Uma das primeiras coisas que se vê ao entrar na casa da galerista Vilma Eid é uma obra concreta de Geraldo de Barros. A tela é um triângulo, apesar de uma moldura quadrada, e a diagonal separa o vazio de uma estampa de trapézios sob um fundo branco.
Mas é só olhar para o lado para ver que a casa está abarrotada de arte. Há quadros em todas as paredes, nichos repletos de esculturas de barro e madeira, obras desde artistas célebres do cânone brasileiro a pessoas com pouca visibilidade, descobertas pela dona da casa.
Eid fundou a Galeria Estação há 20 anos, mas atua na área há quatro décadas. A galerista teve um importante papel em elevar o status da arte popular brasileira. "Arte é arte. Não importa a classificação", afirma.
É essa coleção vasta que o Instituto Tomie Ohtake agora organiza em seu espaço expositivo, com curadoria de Ana Roman e Catalina Bergues, tentando preservar a essência da morada da galerista.
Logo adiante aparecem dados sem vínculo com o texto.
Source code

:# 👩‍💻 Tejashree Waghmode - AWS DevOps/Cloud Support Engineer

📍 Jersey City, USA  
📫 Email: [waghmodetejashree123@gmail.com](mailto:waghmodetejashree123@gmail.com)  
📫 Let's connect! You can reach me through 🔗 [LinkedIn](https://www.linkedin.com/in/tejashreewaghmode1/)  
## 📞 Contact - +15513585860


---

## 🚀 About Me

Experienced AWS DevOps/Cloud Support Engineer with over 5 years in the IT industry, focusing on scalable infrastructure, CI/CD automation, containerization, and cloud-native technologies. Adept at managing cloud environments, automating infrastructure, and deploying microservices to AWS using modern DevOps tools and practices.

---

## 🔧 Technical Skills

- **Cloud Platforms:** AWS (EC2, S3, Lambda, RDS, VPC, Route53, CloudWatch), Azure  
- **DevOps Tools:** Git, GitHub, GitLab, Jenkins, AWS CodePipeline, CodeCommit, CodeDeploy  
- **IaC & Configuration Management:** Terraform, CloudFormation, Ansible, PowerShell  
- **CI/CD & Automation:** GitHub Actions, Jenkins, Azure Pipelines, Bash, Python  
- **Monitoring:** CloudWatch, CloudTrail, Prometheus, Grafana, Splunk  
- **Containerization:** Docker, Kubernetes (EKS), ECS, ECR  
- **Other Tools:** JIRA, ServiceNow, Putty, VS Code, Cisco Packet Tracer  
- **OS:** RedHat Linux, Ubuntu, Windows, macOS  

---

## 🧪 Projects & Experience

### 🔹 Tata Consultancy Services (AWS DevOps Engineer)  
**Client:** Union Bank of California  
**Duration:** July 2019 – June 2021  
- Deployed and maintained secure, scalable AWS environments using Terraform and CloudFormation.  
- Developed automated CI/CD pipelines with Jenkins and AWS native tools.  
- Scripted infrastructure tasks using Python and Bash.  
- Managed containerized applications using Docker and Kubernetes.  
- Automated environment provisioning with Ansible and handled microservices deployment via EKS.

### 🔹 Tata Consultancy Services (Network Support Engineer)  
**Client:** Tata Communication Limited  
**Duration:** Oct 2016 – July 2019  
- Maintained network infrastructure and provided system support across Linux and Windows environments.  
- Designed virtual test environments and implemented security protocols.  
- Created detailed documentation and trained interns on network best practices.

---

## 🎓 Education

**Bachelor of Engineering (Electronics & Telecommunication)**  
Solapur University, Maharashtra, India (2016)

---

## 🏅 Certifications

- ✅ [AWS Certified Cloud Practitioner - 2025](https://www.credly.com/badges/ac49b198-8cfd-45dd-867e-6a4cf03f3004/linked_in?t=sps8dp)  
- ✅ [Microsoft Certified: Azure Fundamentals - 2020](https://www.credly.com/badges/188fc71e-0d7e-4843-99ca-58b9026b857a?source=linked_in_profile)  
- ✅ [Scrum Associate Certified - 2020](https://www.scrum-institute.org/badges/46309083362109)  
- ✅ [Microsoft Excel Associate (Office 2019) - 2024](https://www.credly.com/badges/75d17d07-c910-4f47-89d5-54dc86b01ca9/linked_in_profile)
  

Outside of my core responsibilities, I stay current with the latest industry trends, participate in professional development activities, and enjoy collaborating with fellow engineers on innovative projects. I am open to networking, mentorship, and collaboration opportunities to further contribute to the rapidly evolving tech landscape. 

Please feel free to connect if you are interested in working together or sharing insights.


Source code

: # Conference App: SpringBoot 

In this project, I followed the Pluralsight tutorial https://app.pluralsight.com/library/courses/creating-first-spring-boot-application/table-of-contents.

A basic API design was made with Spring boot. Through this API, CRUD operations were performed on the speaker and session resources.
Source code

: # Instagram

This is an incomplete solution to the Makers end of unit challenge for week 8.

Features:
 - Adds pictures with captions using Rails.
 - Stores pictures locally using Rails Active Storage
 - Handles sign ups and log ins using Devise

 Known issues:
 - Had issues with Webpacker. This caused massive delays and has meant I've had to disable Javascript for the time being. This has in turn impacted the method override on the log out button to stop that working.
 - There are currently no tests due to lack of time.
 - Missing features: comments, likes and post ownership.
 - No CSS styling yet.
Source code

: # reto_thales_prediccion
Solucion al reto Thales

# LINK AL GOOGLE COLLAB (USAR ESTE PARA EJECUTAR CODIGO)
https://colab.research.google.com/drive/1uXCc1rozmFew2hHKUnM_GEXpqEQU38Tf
É o caso, por exemplo, do diálogo face a face entre uma tela concreta de Judith Lauand e uma abstração informal de Clóvis Aparecido dos Santos.
Lauand, única mulher integrante do grupo vanguardista Ruptura, estabelece ritmo com uma linguagem formal. Retângulos dourados, semelhantes a dominós, são dispostos contra um fundo branco. Já o artista do interior paulista exibe obras repletas de cores, com traços caóticos e figuras híbridas entre os contornos abstratos.
Entre a desordem fluida de um e a estrutura geométrica do outro há uma harmonia em comum. "Queremos tensionar as formas de olhar e pensar, estamos nos apropriando e ressignificando as categorias", diz Roman, destacando que a coleção tem artistas célebres como Tunga, Mira Schendel e Mirian Inêz da Silva.
Mas a curadoria traz um interesse particular por achados de Eid, artistas que ela representa como galerista, como Véio e Zé Bezerra, escultores em madeira que hoje estão em instituições país afora.
Outro caso é Alcides Pereira dos Santos, de trajetória bem detalhada na mostra. Uma das paredes tem uma série de pinturas de aviões, modelos reais catalogados nos anos 1990 e 2000 pelo baiano e retratados em cores vivas sob um plano chapado e geométrico.
Já "Planalto", de 1998, é uma paisagem com um lago e um campo, onde garças relaxam. Montanhas estão espalhadas pela tela, tal qual uma muralha entre o campo e as aves. Atrás, pessoas gigantes observam a cena, tranquila e onírica.
Santos costuma ser encaixado no estilo naif, mas, em obras de períodos diferentes, o baiano traz um teor político mais evidente, como uma em que três monstros observam o desmatamento de uma floresta, com a inscrição irônica "Brasil é desenvolvimento".
"Exibimos vários momentos diferentes da trajetória de pessoas com que, em alguns casos, Vilma teve uma relação pessoal pelo passar das décadas que os representou", diz Bergues. "As pessoas veem como o moderno influencia o popular, mas nossa ideia é o inverso. Picasso foi inspirado por máscaras africanas em suas pinturas, e os estilos coexistiam."
A obra de José Antônio da Silva, primeiro artista a entrar para a coleção de Eid, segue a mesma linha. Com um panorama que vai de 1948 a 1987, ele retrata o desmatamento e o êxodo rural ao lado das festas populares do interior paulista —sem deixar de pensar as mudanças do seu tempo, como em "Navio a Vapor", de 1957.
O ponto de vista caipira também reflete o dinamismo da vida urbana nas telas de Ranchinho de Assis. Com pinceladas expressionistas, as luzes são borradas pelo movimento, ecoando as mudanças que percebeu no cotidiano, desde seu nascimento, em 1923, à morte, aos 80 anos.
Ainda nessa discussão, as curadoras lançam, em maio, o livro "Arte Popular: Modos de Usar" pela editora Martins Fontes. Organizado por Amanda Tavares, pesquisadora do tema, o volume terá textos de Lélia Coelho Frota e Fernanda Pitta, entre outros.